Souveraineté économique, pouvoir d’achat, justice fiscale: alors que la classe politique est notamment discréditée pour ne pas avoir répondu aux attentes sociales de la population, l’UGTT incarne des causes qui parlent aux Tunisiens, en dépit de critiques sur sa mainmise syndicale totale dans certains secteurs.

« Nous parlons des réformes de l’éducation, du système de santé, ce sont des dossiers politiques par excellence », souligne M. Taboubi, selon qui, « depuis sa création, l’UGTT a un rôle politique, mais pas dans le sens partisan ».

« L’Union n’est pas un parti, mais elle a la maturité politique pour comprendre les choix prioritaires ».

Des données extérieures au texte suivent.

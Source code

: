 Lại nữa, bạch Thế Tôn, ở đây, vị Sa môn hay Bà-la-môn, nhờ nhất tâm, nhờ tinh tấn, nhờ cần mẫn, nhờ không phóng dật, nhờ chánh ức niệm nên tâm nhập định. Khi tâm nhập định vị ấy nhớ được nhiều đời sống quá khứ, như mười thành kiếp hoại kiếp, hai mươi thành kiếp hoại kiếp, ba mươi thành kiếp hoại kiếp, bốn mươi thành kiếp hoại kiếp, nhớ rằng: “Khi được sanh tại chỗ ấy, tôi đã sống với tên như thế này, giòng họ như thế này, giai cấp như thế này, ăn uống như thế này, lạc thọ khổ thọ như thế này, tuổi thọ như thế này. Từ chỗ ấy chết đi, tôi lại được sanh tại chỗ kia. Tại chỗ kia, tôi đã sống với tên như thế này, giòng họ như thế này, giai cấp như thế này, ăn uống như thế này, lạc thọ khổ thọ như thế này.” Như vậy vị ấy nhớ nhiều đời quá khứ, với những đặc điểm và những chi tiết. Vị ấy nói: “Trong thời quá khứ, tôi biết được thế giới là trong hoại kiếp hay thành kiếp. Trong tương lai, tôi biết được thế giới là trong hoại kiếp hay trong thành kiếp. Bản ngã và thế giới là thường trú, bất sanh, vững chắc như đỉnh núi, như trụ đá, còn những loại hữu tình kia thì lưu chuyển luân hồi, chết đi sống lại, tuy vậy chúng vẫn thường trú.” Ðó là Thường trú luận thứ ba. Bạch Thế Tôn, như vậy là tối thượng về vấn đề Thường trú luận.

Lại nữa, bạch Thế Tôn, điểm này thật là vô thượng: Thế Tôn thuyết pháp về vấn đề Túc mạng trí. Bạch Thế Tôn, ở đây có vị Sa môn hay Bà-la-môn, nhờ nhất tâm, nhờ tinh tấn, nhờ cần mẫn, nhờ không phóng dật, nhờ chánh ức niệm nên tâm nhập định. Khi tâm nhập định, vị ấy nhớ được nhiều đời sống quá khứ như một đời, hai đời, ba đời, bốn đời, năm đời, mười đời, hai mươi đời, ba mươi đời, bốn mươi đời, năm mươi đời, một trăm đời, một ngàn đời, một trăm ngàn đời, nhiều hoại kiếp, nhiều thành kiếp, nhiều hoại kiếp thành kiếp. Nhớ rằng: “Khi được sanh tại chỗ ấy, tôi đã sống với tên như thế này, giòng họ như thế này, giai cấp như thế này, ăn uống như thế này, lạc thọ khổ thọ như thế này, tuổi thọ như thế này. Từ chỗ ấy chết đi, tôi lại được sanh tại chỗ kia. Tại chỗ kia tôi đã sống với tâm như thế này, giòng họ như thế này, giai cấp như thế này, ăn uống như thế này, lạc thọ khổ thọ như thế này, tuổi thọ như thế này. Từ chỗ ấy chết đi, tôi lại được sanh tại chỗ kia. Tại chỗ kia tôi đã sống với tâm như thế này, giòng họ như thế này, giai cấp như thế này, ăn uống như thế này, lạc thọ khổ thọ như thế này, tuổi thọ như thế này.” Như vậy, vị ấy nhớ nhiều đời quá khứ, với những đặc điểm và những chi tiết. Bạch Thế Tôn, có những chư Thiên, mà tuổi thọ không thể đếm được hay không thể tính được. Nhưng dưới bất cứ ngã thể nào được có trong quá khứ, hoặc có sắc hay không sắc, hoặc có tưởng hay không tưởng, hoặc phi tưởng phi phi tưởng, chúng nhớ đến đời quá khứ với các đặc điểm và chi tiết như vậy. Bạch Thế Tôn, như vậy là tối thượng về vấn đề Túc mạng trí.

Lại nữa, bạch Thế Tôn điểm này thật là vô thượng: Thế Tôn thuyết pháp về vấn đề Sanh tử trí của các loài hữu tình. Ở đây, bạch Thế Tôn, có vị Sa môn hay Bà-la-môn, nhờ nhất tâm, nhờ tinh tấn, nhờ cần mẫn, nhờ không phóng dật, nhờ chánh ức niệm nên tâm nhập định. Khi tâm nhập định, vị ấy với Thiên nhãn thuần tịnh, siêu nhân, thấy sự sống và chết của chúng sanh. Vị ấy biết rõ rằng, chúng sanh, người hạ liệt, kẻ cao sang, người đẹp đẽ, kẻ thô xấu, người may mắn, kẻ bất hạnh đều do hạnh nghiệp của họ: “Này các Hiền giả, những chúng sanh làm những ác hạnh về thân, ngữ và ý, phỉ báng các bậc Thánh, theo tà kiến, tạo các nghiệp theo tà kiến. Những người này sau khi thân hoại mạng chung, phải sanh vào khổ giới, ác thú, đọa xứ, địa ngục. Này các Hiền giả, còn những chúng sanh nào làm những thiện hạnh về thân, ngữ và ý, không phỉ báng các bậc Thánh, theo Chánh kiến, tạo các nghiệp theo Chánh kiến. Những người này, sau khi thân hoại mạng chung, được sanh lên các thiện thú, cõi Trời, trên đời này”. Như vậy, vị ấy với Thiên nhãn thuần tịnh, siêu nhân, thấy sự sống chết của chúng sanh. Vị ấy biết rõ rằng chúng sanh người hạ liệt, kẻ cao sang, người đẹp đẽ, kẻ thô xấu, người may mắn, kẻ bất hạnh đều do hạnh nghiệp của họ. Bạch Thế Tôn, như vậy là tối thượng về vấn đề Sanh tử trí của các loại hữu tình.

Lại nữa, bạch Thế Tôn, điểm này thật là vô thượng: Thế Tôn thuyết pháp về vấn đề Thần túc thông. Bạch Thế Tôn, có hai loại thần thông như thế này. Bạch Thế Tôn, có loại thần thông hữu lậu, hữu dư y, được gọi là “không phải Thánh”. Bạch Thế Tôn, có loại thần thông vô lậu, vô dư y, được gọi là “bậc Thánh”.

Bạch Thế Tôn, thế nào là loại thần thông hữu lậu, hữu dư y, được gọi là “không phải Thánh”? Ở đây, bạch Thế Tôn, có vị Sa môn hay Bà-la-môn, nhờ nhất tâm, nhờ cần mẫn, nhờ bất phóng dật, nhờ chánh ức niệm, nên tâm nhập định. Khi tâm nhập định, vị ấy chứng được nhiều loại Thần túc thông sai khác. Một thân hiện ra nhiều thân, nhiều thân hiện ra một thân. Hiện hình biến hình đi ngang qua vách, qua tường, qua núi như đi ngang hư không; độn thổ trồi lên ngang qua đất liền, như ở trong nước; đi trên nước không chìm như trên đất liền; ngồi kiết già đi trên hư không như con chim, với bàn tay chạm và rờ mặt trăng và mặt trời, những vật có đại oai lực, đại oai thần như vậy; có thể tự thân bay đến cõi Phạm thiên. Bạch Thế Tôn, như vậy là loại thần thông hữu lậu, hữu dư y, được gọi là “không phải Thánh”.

La question d’un rôle plus politique de l’UGTT ne fait pas l’unanimité au sein du syndicat, qui revendique 800.000 adhérents aux convictions diverses –sympathisants islamistes, partisans de gauche ou nationalistes.

« Certains poussent à la création d’une vitrine politique, comme l’expérience polonaise, d’autres souhaitent que l’UGTT reste dans son rôle d’observateur », explique Moez Hassayoun, président du centre de réflexion tunisien Joussour.

Mais, vu l’urgence économique, « la troisième possibilité, plus constructive, serait que l’UGTT développe, peut-être en partenariat avec le patronat, un programme économique et une vision pour le pays, car les politiques n’en ont ni le temps, ni la capacité, ni la volonté », souligne-t-il.

Que cela soit un projet déjà ficelé, ou bien un questionnaire soumis aux candidats, cela permettrait d’aider les grands partis à proposer de véritables programmes, s’affranchissant des propositions du FMI.

« Nous sommes en phase de réflexion », indique M. Taboubi, soulignant que « ce ne sera pas un seul homme, mais les institutions internes (de l’UGTT, NDLR) qui décideront ».